Speaking at a joint news conference marking the end of his second state visit to the United Kingdom, the US president said he had discussed migration issues with Starmer during a private meeting at the prime minister’s country residence, Chequers.
“You have people coming in and I told the prime minister I would stop it, and it doesn’t matter if you call out the military, it doesn’t matter what means you use,” Trump said.
He drew parallels between the UK’s migration challenges and the US southern border crisis, touting his own policies to secure America’s borders and deport undocumented migrants. In a subsequent interview with Fox News, Trump urged Starmer to take a “strong stand” against immigration, warning it was “hurting him badly.”
Trump has ramped up deportations and cracked down on unlawful crossings since returning to the White House in January. Arrests by the US Border Patrol have declined during his tenure, and he has issued executive orders broadly banning asylum for migrants entering through the southern border while deploying troops to assist with security.
Starmer, standing alongside Trump, said his government had been taking illegal migration “incredibly seriously.” He pointed to several migrant returns agreements signed with other countries, including France, and highlighted the first return under a new “one in, one out” scheme with France as “an important step forward,” while cautioning that “there’s no silver bullet here.”
More than 30,000 people have crossed the Channel in small boats so far this year — the earliest this figure has been reached since records began in 2018. The surge has intensified political pressure on Starmer to deliver a solution.
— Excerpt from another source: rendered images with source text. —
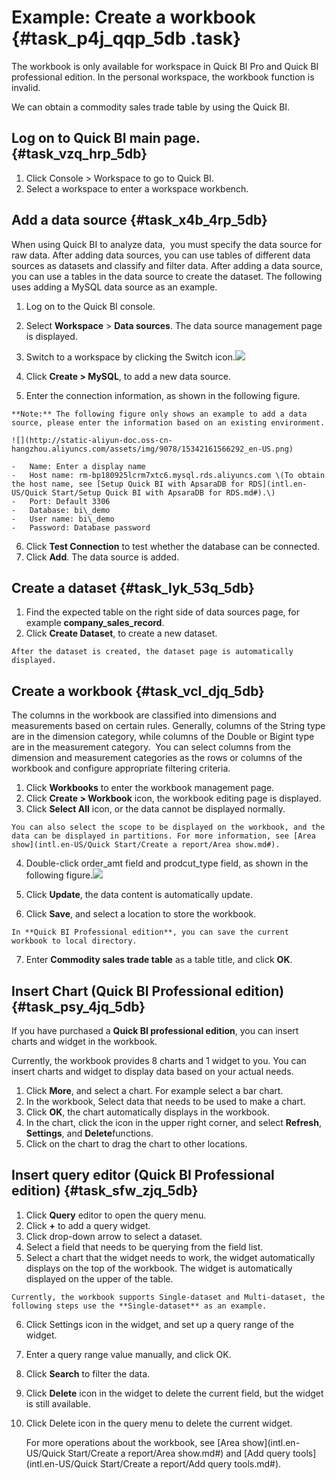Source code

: # Example: Create a workbook {#task_p4j_qqp_5db .task}

The workbook is only available for workspace in Quick BI Pro and Quick BI professional edition. In the personal workspace, the workbook function is invalid.

We can obtain a commodity sales trade table by using the Quick BI.

## Log on to Quick BI main page. {#task_vzq_hrp_5db}

1.   Click Console \> Workspace to go to Quick BI. 
2.   Select a workspace to enter a workspace workbench.  

## Add a data source {#task_x4b_4rp_5db}

When using Quick BI to analyze data,  you must specify the data source for raw data. After adding data sources, you can use tables of different data sources as datasets and classify and filter data. After adding a data source, you can use a tables in the data source to create the dataset. The following uses adding a MySQL data source as an example.

1.   Log on to the Quick BI console. 
2.   Select **Workspace** \> **Data sources**. The data source management page is displayed. 
3.  Switch to a workspace by clicking the Switch icon.![](http://static-aliyun-doc.oss-cn-hangzhou.aliyuncs.com/assets/img/9078/15342161566291_en-US.png)

 
4.   Click **Create \> MySQL**, to add a new data source. 
5.   Enter the connection information, as shown in the following figure. 

    **Note:** The following figure only shows an example to add a data source, please enter the information based on an existing environment.

    ![](http://static-aliyun-doc.oss-cn-hangzhou.aliyuncs.com/assets/img/9078/15342161566292_en-US.png)

    -   Name: Enter a display name
    -   Host name: rm-bp180925lcrm7xtc6.mysql.rds.aliyuncs.com \(To obtain the host name, see [Setup Quick BI with ApsaraDB for RDS](intl.en-US/Quick Start/Setup Quick BI with ApsaraDB for RDS.md#).\)
    -   Port: Default 3306
    -   Database: bi\_demo
    -   User name: bi\_demo
    -   Password: Database password
6.   Click **Test Connection** to test whether the database can be connected. 
7.   Click **Add**. The data source is added. 

## Create a dataset {#task_lyk_53q_5db}

1.  Find the expected table on the right side of data sources page, for example **company\_sales\_record**. 
2.   Click **Create Dataset**, to create a new dataset. 

    After the dataset is created, the dataset page is automatically displayed.


## Create a workbook {#task_vcl_djq_5db}

The columns in the workbook are classified into dimensions and measurements based on certain rules. Generally, columns of the String type are in the dimension category, while columns of the Double or Bigint type are in the measurement category.  You can select columns from the dimension and measurement categories as the rows or columns of the workbook and configure appropriate filtering criteria.

1.  Click **Workbooks** to enter the workbook management page. 
2.   Click **Create \> Workbook** icon, the workbook editing page is displayed. 
3.   Click **Select All** icon, or the data cannot be displayed normally. 

    You can also select the scope to be displayed on the workbook, and the data can be displayed in partitions. For more information, see [Area show](intl.en-US/Quick Start/Create a report/Area show.md#).

4.  Double-click order\_amt field and prodcut\_type field, as shown in the following figure.![](http://static-aliyun-doc.oss-cn-hangzhou.aliyuncs.com/assets/img/9078/15342161566296_en-US.png)

 
5.   Click **Update**, the data content is automatically update. 
6.   Click **Save**, and select a location to store the workbook. 

    In **Quick BI Professional edition**, you can save the current workbook to local directory.

7.  Enter **Commodity sales trade table** as a table title, and click **OK**. 

## Insert Chart \(Quick BI Professional edition\) {#task_psy_4jq_5db}

If you have purchased a **Quick BI professional edition**, you can insert charts and widget in the workbook.

Currently, the workbook provides 8 charts and 1 widget to you. You can insert charts and widget to display data based on your actual needs.

1.  Click **More**, and select a chart. For example select a bar chart. 
2.  In the workbook, Select data that needs to be used to make a chart. 
3.  Click **OK**, the chart automatically displays in the workbook. 
4.  In the chart, click the icon in the upper right corner, and select **Refresh**, **Settings**, and **Delete**functions. 
5.   Click on the chart to drag the chart to other locations. 

## Insert query editor \(Quick BI Professional edition\) {#task_sfw_zjq_5db}

1.  Click **Query** editor to open the query menu. 
2.  Click **+** to add a query widget. 
3.   Click drop-down arrow to select a dataset. 
4.  Select a field that needs to be querying from the field list. 
5.   Select a chart that the widget needs to work, the widget automatically displays on the top of the workbook. The widget is automatically displayed on the upper of the table. 

    Currently, the workbook supports Single-dataset and Multi-dataset, the following steps use the **Single-dataset** as an example.

6.  Click Settings icon in the widget, and set up a query range of the widget. 
7.  Enter a query range value manually, and click OK. 
8.   Click **Search** to filter the data. 
9.  Click **Delete** icon in the widget to delete the current field, but the widget is still available. 
10. Click Delete icon in the query menu to delete the current widget. 

    For more operations about the workbook, see [Area show](intl.en-US/Quick Start/Create a report/Area show.md#) and [Add query tools](intl.en-US/Quick Start/Create a report/Add query tools.md#).


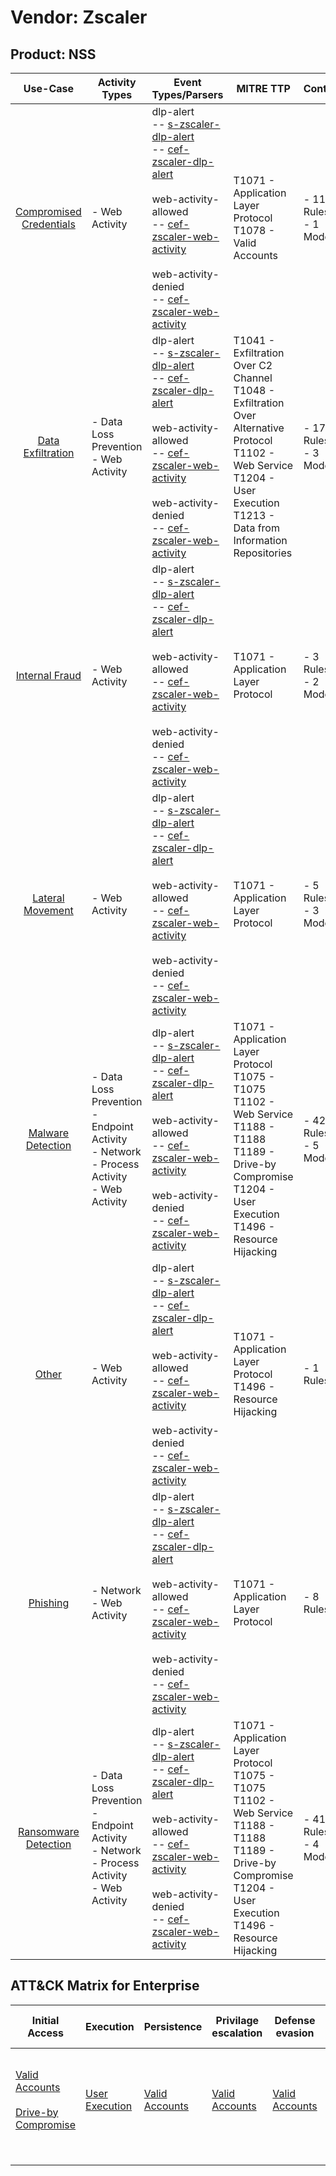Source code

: Vendor: Zscaler
===============
Product: NSS
------------
|                                 Use-Case                                  | Activity Types                                                                                     | Event Types/Parsers                                                                                                                                                                                                                                                                                                                                                                                                     | MITRE TTP                                                                                                                                                                                 | Content                    |
|:-------------------------------------------------------------------------:| -------------------------------------------------------------------------------------------------- | ----------------------------------------------------------------------------------------------------------------------------------------------------------------------------------------------------------------------------------------------------------------------------------------------------------------------------------------------------------------------------------------------------------------------- | ----------------------------------------------------------------------------------------------------------------------------------------------------------------------------------------- | -------------------------- |
| [Compromised Credentials](../UseCases/usecase_compromised_credentials.md) | - Web Activity                                                                                     |  dlp-alert<br> -- [s-zscaler-dlp-alert](../Parsers/parserContent_s-zscaler-dlp-alert.md)<br> -- [cef-zscaler-dlp-alert](../Parsers/parserContent_cef-zscaler-dlp-alert.md)<br><br> web-activity-allowed<br> -- [cef-zscaler-web-activity](../Parsers/parserContent_cef-zscaler-web-activity.md)<br><br> web-activity-denied<br> -- [cef-zscaler-web-activity](../Parsers/parserContent_cef-zscaler-web-activity.md)<br> | T1071 - Application Layer Protocol<br>T1078 - Valid Accounts<br>                                                                                                                          |  - 11 Rules<br> - 1 Models |
|       [Data Exfiltration](../UseCases/usecase_data_exfiltration.md)       | - Data Loss Prevention<br>- Web Activity                                                           |  dlp-alert<br> -- [s-zscaler-dlp-alert](../Parsers/parserContent_s-zscaler-dlp-alert.md)<br> -- [cef-zscaler-dlp-alert](../Parsers/parserContent_cef-zscaler-dlp-alert.md)<br><br> web-activity-allowed<br> -- [cef-zscaler-web-activity](../Parsers/parserContent_cef-zscaler-web-activity.md)<br><br> web-activity-denied<br> -- [cef-zscaler-web-activity](../Parsers/parserContent_cef-zscaler-web-activity.md)<br> | T1041 - Exfiltration Over C2 Channel<br>T1048 - Exfiltration Over Alternative Protocol<br>T1102 - Web Service<br>T1204 - User Execution<br>T1213 - Data from Information Repositories<br> |  - 17 Rules<br> - 3 Models |
|          [Internal Fraud](../UseCases/usecase_internal_fraud.md)          | - Web Activity                                                                                     |  dlp-alert<br> -- [s-zscaler-dlp-alert](../Parsers/parserContent_s-zscaler-dlp-alert.md)<br> -- [cef-zscaler-dlp-alert](../Parsers/parserContent_cef-zscaler-dlp-alert.md)<br><br> web-activity-allowed<br> -- [cef-zscaler-web-activity](../Parsers/parserContent_cef-zscaler-web-activity.md)<br><br> web-activity-denied<br> -- [cef-zscaler-web-activity](../Parsers/parserContent_cef-zscaler-web-activity.md)<br> | T1071 - Application Layer Protocol<br>                                                                                                                                                    |  - 3 Rules<br> - 2 Models  |
|        [Lateral Movement](../UseCases/usecase_lateral_movement.md)        | - Web Activity                                                                                     |  dlp-alert<br> -- [s-zscaler-dlp-alert](../Parsers/parserContent_s-zscaler-dlp-alert.md)<br> -- [cef-zscaler-dlp-alert](../Parsers/parserContent_cef-zscaler-dlp-alert.md)<br><br> web-activity-allowed<br> -- [cef-zscaler-web-activity](../Parsers/parserContent_cef-zscaler-web-activity.md)<br><br> web-activity-denied<br> -- [cef-zscaler-web-activity](../Parsers/parserContent_cef-zscaler-web-activity.md)<br> | T1071 - Application Layer Protocol<br>                                                                                                                                                    |  - 5 Rules<br> - 3 Models  |
|       [Malware Detection](../UseCases/usecase_malware_detection.md)       | - Data Loss Prevention<br>- Endpoint Activity<br>- Network<br>- Process Activity<br>- Web Activity |  dlp-alert<br> -- [s-zscaler-dlp-alert](../Parsers/parserContent_s-zscaler-dlp-alert.md)<br> -- [cef-zscaler-dlp-alert](../Parsers/parserContent_cef-zscaler-dlp-alert.md)<br><br> web-activity-allowed<br> -- [cef-zscaler-web-activity](../Parsers/parserContent_cef-zscaler-web-activity.md)<br><br> web-activity-denied<br> -- [cef-zscaler-web-activity](../Parsers/parserContent_cef-zscaler-web-activity.md)<br> | T1071 - Application Layer Protocol<br>T1075 - T1075<br>T1102 - Web Service<br>T1188 - T1188<br>T1189 - Drive-by Compromise<br>T1204 - User Execution<br>T1496 - Resource Hijacking<br>    |  - 42 Rules<br> - 5 Models |
|                   [Other](../UseCases/usecase_other.md)                   | - Web Activity                                                                                     |  dlp-alert<br> -- [s-zscaler-dlp-alert](../Parsers/parserContent_s-zscaler-dlp-alert.md)<br> -- [cef-zscaler-dlp-alert](../Parsers/parserContent_cef-zscaler-dlp-alert.md)<br><br> web-activity-allowed<br> -- [cef-zscaler-web-activity](../Parsers/parserContent_cef-zscaler-web-activity.md)<br><br> web-activity-denied<br> -- [cef-zscaler-web-activity](../Parsers/parserContent_cef-zscaler-web-activity.md)<br> | T1071 - Application Layer Protocol<br>T1496 - Resource Hijacking<br>                                                                                                                      |  - 1 Rules<br>             |
|                [Phishing](../UseCases/usecase_phishing.md)                | - Network<br>- Web Activity                                                                        |  dlp-alert<br> -- [s-zscaler-dlp-alert](../Parsers/parserContent_s-zscaler-dlp-alert.md)<br> -- [cef-zscaler-dlp-alert](../Parsers/parserContent_cef-zscaler-dlp-alert.md)<br><br> web-activity-allowed<br> -- [cef-zscaler-web-activity](../Parsers/parserContent_cef-zscaler-web-activity.md)<br><br> web-activity-denied<br> -- [cef-zscaler-web-activity](../Parsers/parserContent_cef-zscaler-web-activity.md)<br> | T1071 - Application Layer Protocol<br>                                                                                                                                                    |  - 8 Rules<br>             |
|    [Ransomware Detection](../UseCases/usecase_ransomware_detection.md)    | - Data Loss Prevention<br>- Endpoint Activity<br>- Network<br>- Process Activity<br>- Web Activity |  dlp-alert<br> -- [s-zscaler-dlp-alert](../Parsers/parserContent_s-zscaler-dlp-alert.md)<br> -- [cef-zscaler-dlp-alert](../Parsers/parserContent_cef-zscaler-dlp-alert.md)<br><br> web-activity-allowed<br> -- [cef-zscaler-web-activity](../Parsers/parserContent_cef-zscaler-web-activity.md)<br><br> web-activity-denied<br> -- [cef-zscaler-web-activity](../Parsers/parserContent_cef-zscaler-web-activity.md)<br> | T1071 - Application Layer Protocol<br>T1075 - T1075<br>T1102 - Web Service<br>T1188 - T1188<br>T1189 - Drive-by Compromise<br>T1204 - User Execution<br>T1496 - Resource Hijacking<br>    |  - 41 Rules<br> - 4 Models |

ATT&CK Matrix for Enterprise
----------------------------
| Initial Access                                                                                                                              | Execution                                                           | Persistence                                                         | Privilage escalation                                                | Defense evasion                                                     | Credential Access | Discovery | Lateral Movement | Collection                                                                              | Command and Control                                                                                                                             | Exfiltration                                                                                                                                                                 | Impact                                                                  |
| ------------------------------------------------------------------------------------------------------------------------------------------- | ------------------------------------------------------------------- | ------------------------------------------------------------------- | ------------------------------------------------------------------- | ------------------------------------------------------------------- | ----------------- | --------- | ---------------- | --------------------------------------------------------------------------------------- | ----------------------------------------------------------------------------------------------------------------------------------------------- | ---------------------------------------------------------------------------------------------------------------------------------------------------------------------------- | ----------------------------------------------------------------------- |
| [Valid Accounts](https://attack.mitre.org/techniques/T1078)<br><br>[Drive-by Compromise](https://attack.mitre.org/techniques/T1189)<br><br> | [User Execution](https://attack.mitre.org/techniques/T1204)<br><br> | [Valid Accounts](https://attack.mitre.org/techniques/T1078)<br><br> | [Valid Accounts](https://attack.mitre.org/techniques/T1078)<br><br> | [Valid Accounts](https://attack.mitre.org/techniques/T1078)<br><br> |                   |           |                  | [Data from Information Repositories](https://attack.mitre.org/techniques/T1213)<br><br> | [Web Service](https://attack.mitre.org/techniques/T1102)<br><br>[Application Layer Protocol](https://attack.mitre.org/techniques/T1071)<br><br> | [Exfiltration Over Alternative Protocol](https://attack.mitre.org/techniques/T1048)<br><br>[Exfiltration Over C2 Channel](https://attack.mitre.org/techniques/T1041)<br><br> | [Resource Hijacking](https://attack.mitre.org/techniques/T1496)<br><br> |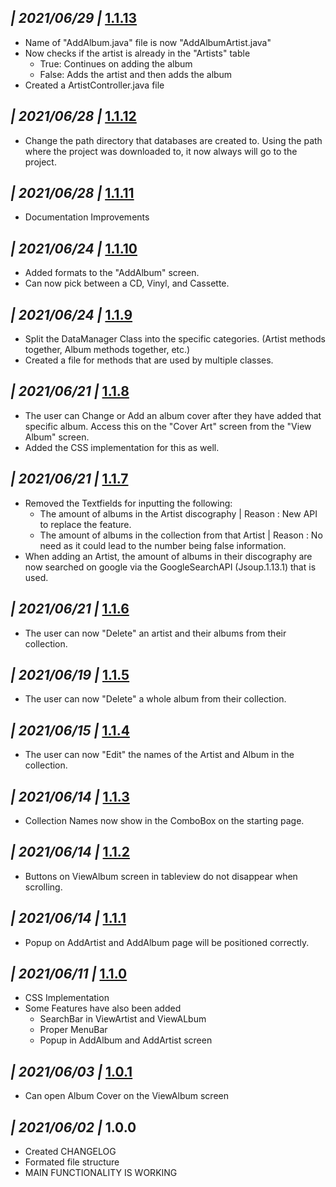 ## _| 2021/06/29 |_ [1.1.13](https://github.com/dunc415/Collection/issues/40)
 - Name of "AddAlbum.java" file is now "AddAlbumArtist.java"
 - Now checks if the artist is already in the "Artists" table
    - True: Continues on adding the album
    - False: Adds the artist and then adds the album
 - Created a ArtistController.java file

## _| 2021/06/28 |_ [1.1.12](https://github.com/dunc415/Collection/issues/43)
 - Change the path directory that databases are created to. Using the path where the project was downloaded to, it now always will go to the project.

## _| 2021/06/28 |_ [1.1.11](https://github.com/dunc415/Collection/issues/15)
 - Documentation Improvements

## _| 2021/06/24 |_ [1.1.10](https://github.com/dunc415/Collection/issues/41)
 - Added formats to the "AddAlbum" screen.
 - Can now pick between a CD, Vinyl, and Cassette.

## _| 2021/06/24 |_ [1.1.9](https://github.com/dunc415/Collection/issues/14)
 - Split the DataManager Class into the specific categories. (Artist methods together, Album methods together, etc.)
 - Created a file for methods that are used by multiple classes.

## _| 2021/06/21 |_ [1.1.8](https://github.com/dunc415/Collection/issues/28)
 - The user can Change or Add an album cover after they have added that specific album. Access this on the "Cover Art" screen from the "View Album" screen.
 - Added the CSS implementation for this as well.

## _| 2021/06/21 |_ [1.1.7](https://github.com/dunc415/Collection/issues/32)
 - Removed the Textfields for inputting the following:
     - The amount of albums in the Artist discography | Reason : New API to replace the feature.
     - The amount of albums in the collection from that Artist | Reason : No need as it could lead to the number being false information.
 - When adding an Artist, the amount of albums in their discography are now searched on google via the GoogleSearchAPI (Jsoup.1.13.1) that is used.

## _| 2021/06/21 |_ [1.1.6](https://github.com/dunc415/Collection/issues/18)
 - The user can now "Delete" an artist and their albums from their collection.
 
## _| 2021/06/19 |_ [1.1.5](https://github.com/dunc415/Collection/issues/17)
 - The user can now "Delete" a whole album from their collection.

## _| 2021/06/15 |_ [1.1.4](https://github.com/dunc415/Collection/issues/20)
 - The user can now "Edit" the names of the Artist and Album in the collection.

## _| 2021/06/14 |_ [1.1.3](https://github.com/dunc415/Collection/issues/26)
 - Collection Names now show in the ComboBox on the starting page.

## _| 2021/06/14 |_ [1.1.2](https://github.com/dunc415/Collection/issues/23)
 - Buttons on ViewAlbum screen in tableview do not disappear when scrolling.

## _| 2021/06/14 |_ [1.1.1](https://github.com/dunc415/Collection/issues/22)
 - Popup on AddArtist and AddAlbum page will be positioned correctly.
 
## _| 2021/06/11 |_ [1.1.0](https://github.com/dunc415/Collection/issues/10)
 - CSS Implementation
 - Some Features have also been added
    - SearchBar in ViewArtist and ViewALbum
    - Proper MenuBar
    - Popup in AddAlbum and AddArtist screen
  
## _| 2021/06/03 |_ [1.0.1](https://encrypted-tbn0.gstatic.com/images?q=tbn:ANd9GcSP5pVKEbt76K2A5zmrRmNzEwEXHkruNkDNaA&usqp=CAU)
 - Can open Album Cover on the ViewAlbum screen
  
## _| 2021/06/02 |_ 1.0.0
 - Created CHANGELOG
 - Formated file structure
 - MAIN FUNCTIONALITY IS WORKING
The leaders projected unity on migration policy but diverged on several other issues. Trump openly disagreed with Starmer’s plan to recognise Palestinian statehood ahead of next week’s UN General Assembly, accusing Hamas of “putting the hostages up as bait” and warning that illegal immigration “destroys countries from within.”
The two also faced questions on Ukraine, with Trump expressing disappointment in Russian President Vladimir Putin for refusing to engage in peace efforts. “He’s really let me down,” Trump said, urging Western allies to halt purchases of Russian oil to force Moscow to negotiate, though he stopped short of promising new sanctions.
The visit, filled with royal pomp and political theatre, saw Trump and First Lady Melania Trump welcomed at Windsor Castle by King Charles before attending a state banquet and meeting with Starmer at Chequers. The pair reaffirmed the “special relationship” between the UK and the US, announcing a new tech prosperity deal to boost cooperation on artificial intelligence, quantum computing, and other emerging technologies.
Still, the White House played down expectations that the visit would shift UK influence in trade or foreign policy. “None at all,” White House Chief of Staff Susie Wiles told the BBC when asked if it might. US Commerce Secretary Howard Lutnick suggested the AI investment deal could have been “ten times bigger” if Britain scrapped regulatory hurdles like the digital services tax and the Online Safety Act.
Departing from Stansted Airport on Air Force One shortly after the news conference, Trump left behind both warm words and sharp warnings — praising Starmer as a leader he “liked” but urging him to be far tougher on illegal migration and to “open up the North Sea” for oil and gas drilling to tackle what he called the UK’s “big energy problem.”